Plain-text document sources:

= Beginning of Section =

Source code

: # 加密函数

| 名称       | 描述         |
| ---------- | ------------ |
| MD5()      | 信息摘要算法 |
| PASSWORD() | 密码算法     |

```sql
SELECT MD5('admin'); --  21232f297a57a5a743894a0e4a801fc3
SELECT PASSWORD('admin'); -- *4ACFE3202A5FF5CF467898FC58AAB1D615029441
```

= End of Section =

§ About this exercise: Restate each record above word for word.

§ Solved exercise:
Source code

: # 加密函数

| 名称       | 描述         |
| ---------- | ------------ |
| MD5()      | 信息摘要算法 |
| PASSWORD() | 密码算法     |

```sql
SELECT MD5('admin'); --  21232f297a57a5a743894a0e4a801fc3
SELECT PASSWORD('admin'); -- *4ACFE3202A5FF5CF467898FC58AAB1D615029441
```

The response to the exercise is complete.